The key drivers of the heightened market and asset return risks were the volatility observed in the equity market at the end of June. However, there was a reprieve as bond market volatility decreased compared to the previous assessment.
“In terms of investments, the median exposure to bonds as a share of total assets (including exposures to collective investment undertakings (CIUs) investing in bonds) was largely unchanged at 55.2 per cent in the first quarter of 2025, while the share for equity decreased to 24.9 per cent (25.9 per cent in the previous quarter),” EIOPA’s Risk Dashboard stated.
On a more positive note, however, the authority noted that real estate prices increased across the Euro Area by 0.5 per cent in the last quarter of 2024 (-5.1 per cent in the previous quarter), after two years of decline.
“This development was particularly driven by residential real estate prices, while commercial real estate prices remained subdued. The median exposure of IORPs towards property as a share of total assets was limited (below 1 per cent in Q1 2025), though the figure was higher when considering the weighted average for the sector (6 per cent). This indicates higher exposures for larger IORPs,” EIOPA said.
Furthermore, larger IORPs continued to show greater exposure to foreign currency-denominated assets, with a weighted average of 26.5 per cent of total assets allocated to such holdings in Q1 2025, compared to a sector-wide median of just 0.5 per cent.
Meanwhile, the median duration of IORPs’ assets remained broadly stable at slightly above five years, with the sector’s weighted average at around seven years.
Despite heightened market and return risks, IORPs posted solid investment performance in 2024. Portfolio returns, measured by investment income including unrealised gains and losses as a share of total assets, reached 6.6 per cent, following an 8 per cent return in 2023.
Operating costs remained steady over the same period, with the median cost ratio – covering administrative, investment, and other expenses – holding at 0.5 per cent of total assets.
Beyond market and return pressures, EIOPA’s assessment points to persistent macroeconomic uncertainty. While trade and tariff-related risks saw a temporary reduction, overall macroeconomic risks remained at a medium level.
Signs of economic weakness became more apparent, with lower GDP growth recorded across key global regions in the second quarter of 2025. Forecasted inflation, meanwhile, has edged closer to policy rates, reflecting a slight downward shift in expectations.

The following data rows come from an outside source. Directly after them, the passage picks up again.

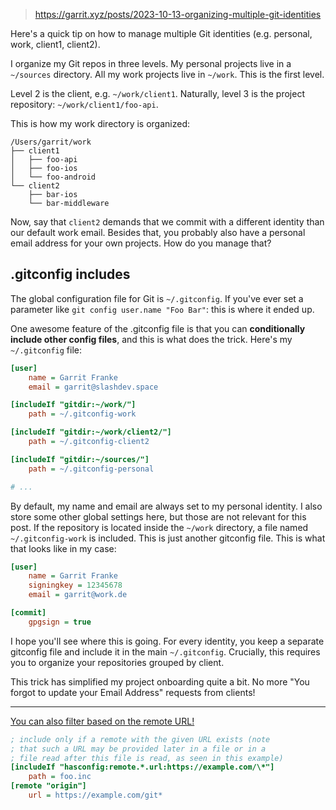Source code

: 
> https://garrit.xyz/posts/2023-10-13-organizing-multiple-git-identities

Here's a quick tip on how to manage multiple Git identities (e.g. personal, work, client1, client2).

I organize my Git repos in three levels. My personal projects live in a `~/sources` directory. All my work projects live in `~/work`. This is the first level.

Level 2 is the client, e.g. `~/work/client1`. Naturally, level 3 is the project repository: `~/work/client1/foo-api`.

This is how my work directory is organized:

```
/Users/garrit/work
├── client1
│   ├── foo-api
│   ├── foo-ios
│   └── foo-android
└── client2
    ├── bar-ios
    └── bar-middleware
```

Now, say that `client2` demands that we commit with a different identity than our default work email. Besides that, you probably also have a personal email address for your own projects. How do you manage that?

## .gitconfig includes

The global configuration file for Git is `~/.gitconfig`. If you've ever set a parameter like `git config user.name "Foo Bar"`: this is where it ended up.

One awesome feature of the .gitconfig file is that you can **conditionally include other config files**, and this is what does the trick. Here's my `~/.gitconfig` file:

```ini
[user]
    name = Garrit Franke
    email = garrit@slashdev.space

[includeIf "gitdir:~/work/"]
    path = ~/.gitconfig-work

[includeIf "gitdir:~/work/client2/"]
    path = ~/.gitconfig-client2

[includeIf "gitdir:~/sources/"]
    path = ~/.gitconfig-personal

# ...
```

By default, my name and email are always set to my personal identity. I also store some other global settings here, but those are not relevant for this post. If the repository is located inside the `~/work` directory, a file named `~/.gitconfig-work` is included. This is just another gitconfig file. This is what that looks like in my case:

```ini
[user]
    name = Garrit Franke
    signingkey = 12345678
    email = garrit@work.de

[commit]
    gpgsign = true
```

I hope you'll see where this is going. For every identity, you keep a separate gitconfig file and include it in the main `~/.gitconfig`. Crucially, this requires you to organize your repositories grouped by client.

This trick has simplified my project onboarding quite a bit. No more "You forgot to update your Email Address" requests from clients!

---

[You can also filter based on the remote URL!](https://news.ycombinator.com/item?id=37904125)

```ini
; include only if a remote with the given URL exists (note
; that such a URL may be provided later in a file or in a
; file read after this file is read, as seen in this example)
[includeIf "hasconfig:remote.*.url:https://example.com/\*"]
    path = foo.inc
[remote "origin"]
    url = https://example.com/git*
```
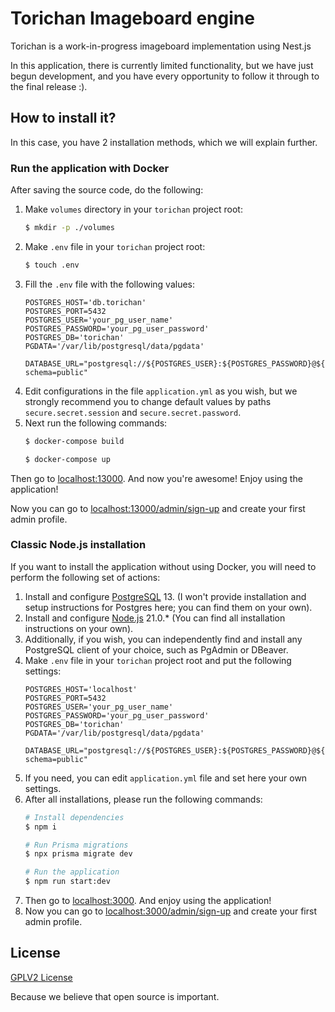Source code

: # Torichan Imageboard engine

Torichan is a work-in-progress imageboard implementation using Nest.js

In this application, there is currently limited functionality, 
but we have just begun development, and you have every opportunity to 
follow it through to the final release :).

## How to install it?

In this case, you have 2 installation methods, which we will explain further.

### Run the application with Docker

After saving the source code, do the following:
1. Make `volumes` directory in your `torichan` project root:
    ```sh
   $ mkdir -p ./volumes
   ```
2. Make `.env` file in your `torichan` project root:
    ```sh
    $ touch .env
   ```
3. Fill the `.env` file with the following values:
    ```
    POSTGRES_HOST='db.torichan'
    POSTGRES_PORT=5432
    POSTGRES_USER='your_pg_user_name'
    POSTGRES_PASSWORD='your_pg_user_password'
    POSTGRES_DB='torichan'
    PGDATA='/var/lib/postgresql/data/pgdata'

    DATABASE_URL="postgresql://${POSTGRES_USER}:${POSTGRES_PASSWORD}@${POSTGRES_HOST}:${POSTGRES_PORT}/${POSTGRES_DB}?schema=public" 
    ```
4. Edit configurations in the file `application.yml` as you wish, 
but we strongly recommend you to change default values by paths `secure.secret.session` and `secure.secret.password`.
5. Next run the following commands:
    ```sh
    $ docker-compose build

    $ docker-compose up
    ```
Then go to [localhost:13000](http://localhost:13000/).
And now you're awesome! Enjoy using the application!

Now you can go to [localhost:13000/admin/sign-up](http://localhost:13000/admin/sign-up) and create your first admin profile.

### Classic Node.js installation

If you want to install the application without using Docker, you will need to perform the following set of actions:

1. Install and configure [PostgreSQL](https://www.postgresql.org/) 13. (I won't provide installation and setup instructions for Postgres here; you can find them on your own).
2. Install and configure [Node.js](https://nodejs.org/) 21.0.* (You can find all installation instructions on your own).
3. Additionally, if you wish, you can independently find and install any PostgreSQL client of your choice, such as PgAdmin or DBeaver.
4. Make `.env` file in your `torichan` project root and put the following settings:
    ```
    POSTGRES_HOST='localhost'
    POSTGRES_PORT=5432
    POSTGRES_USER='your_pg_user_name'
    POSTGRES_PASSWORD='your_pg_user_password'
    POSTGRES_DB='torichan'
    PGDATA='/var/lib/postgresql/data/pgdata'

    DATABASE_URL="postgresql://${POSTGRES_USER}:${POSTGRES_PASSWORD}@${POSTGRES_HOST}:${POSTGRES_PORT}/${POSTGRES_DB}?schema=public" 
    ```
5. If you need, you can edit `application.yml` file and set here your own settings.
6. After all installations, please run the following commands:
    ```sh
    # Install dependencies
    $ npm i
   
    # Run Prisma migrations
    $ npx prisma migrate dev
   
    # Run the application
    $ npm run start:dev
    ```
7. Then go to [localhost:3000](http://localhost:3000/). And enjoy using the application!
8. Now you can go to [localhost:3000/admin/sign-up](http://localhost:3000/admin/sign-up) and create your first admin profile.

## License
<a href="https://github.com/d-indifference/torichan/blob/master/LICENSE">GPLV2 License</a>

Because we believe that open source is important.
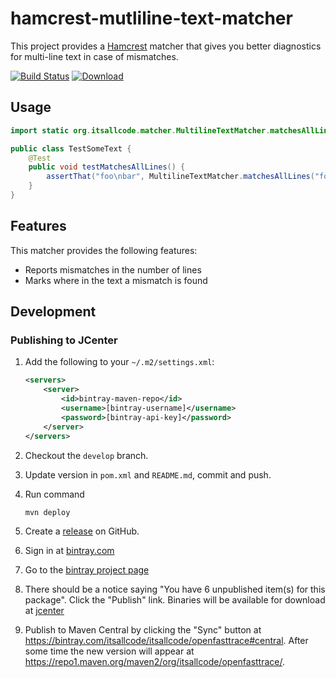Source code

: # hamcrest-mutliline-text-matcher

This project provides a [Hamcrest](http://hamcrest.org/) matcher that gives you better diagnostics for multi-line text in case of mismatches.

[![Build Status](https://travis-ci.com/itsallcode/hamcrest-mutliline-text-matcher.svg?branch=master)](https://travis-ci.com/itsallcode/hamcrest-mutliline-text-matcher)
[![Download](https://api.bintray.com/packages/itsallcode/itsallcode/hamcrest-mutliline-text-matcher/images/download.svg) ](https://bintray.com/itsallcode/itsallcode/hamcrest-mutliline-text-matcher/_latestVersion)

## Usage

```java
import static org.itsallcode.matcher.MultilineTextMatcher.matchesAllLines;

public class TestSomeText {
	@Test
	public void testMatchesAllLines() {
		assertThat("foo\nbar", MultilineTextMatcher.matchesAllLines("foo", "bar"));
	}
}
```

## Features

This matcher provides the following features:

* Reports mismatches in the number of lines
* Marks where in the text a mismatch is found

## Development

### Publishing to JCenter

1. Add the following to your `~/.m2/settings.xml`:

    ```xml
    <servers>
        <server>
            <id>bintray-maven-repo</id>
            <username>[bintray-username]</username>
            <password>[bintray-api-key]</password>
        </server>
    </servers>
    ```

1. Checkout the `develop` branch.
1. Update version in `pom.xml` and `README.md`, commit and push.
1. Run command

    ```bash
    mvn deploy
    ```

1. Create a [release](https://github.com/itsallcode/openfasttrace/releases) on GitHub.
1. Sign in at [bintray.com](https://bintray.com)
1. Go to the [bintray project page](https://bintray.com/itsallcode/itsallcode/openfasttrace)
1. There should be a notice saying "You have 6 unpublished item(s) for this package". Click the "Publish" link. Binaries will be available for download at [jcenter](https://jcenter.bintray.com/org/itsallcode/openfasttrace/)
1. Publish to Maven Central by clicking the "Sync" button at https://bintray.com/itsallcode/itsallcode/openfasttrace#central. After some time the new version will appear at https://repo1.maven.org/maven2/org/itsallcode/openfasttrace/.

In addition, liquidity risks are trending upward, driven in part by adverse developments in IORPs’ derivative positions and broader market conditions. Nonetheless, stock-based indicators suggest that IORPs entered 2025 with relatively sound liquidity buffers.
On the funding side, defined benefit IORPs maintained a robust financial position in the first quarter. Digitalisation and cyber risks also remain at a medium level, though their relevance continues to grow amid persistent geopolitical tensions and the broader climate of uncertainty.